(Beginning of Input data)
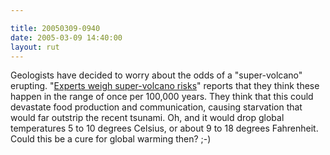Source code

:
 ```yaml
---

title: 20050309-0940
date: 2005-03-09 14:40:00
layout: rut
---
```


<p> Geologists have decided to worry about
the odds of a "super-volcano" erupting.  "<a href="http://news.bbc.co.uk/2/hi/science/nature/4326987.stm">Experts
weigh super-volcano risks</a>" reports that they think these happen
in the range of once per 100,000 years.  They think that this could
devastate food production and communication, causing starvation
that would far outstrip the recent tsunami.  Oh, and it would drop
global temperatures 5 to 10 degrees Celsius, or about 9 to 18 degrees
Fahrenheit.  Could this be a cure for global warming then? ;-)</p>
(End of Input data)
Give back exactly the lines from the one containing "devastate food production" through the end of the material above, and nothing else.

devastate food production and communication, causing starvation
that would far outstrip the recent tsunami.  Oh, and it would drop
global temperatures 5 to 10 degrees Celsius, or about 9 to 18 degrees
Fahrenheit.  Could this be a cure for global warming then? ;-)</p>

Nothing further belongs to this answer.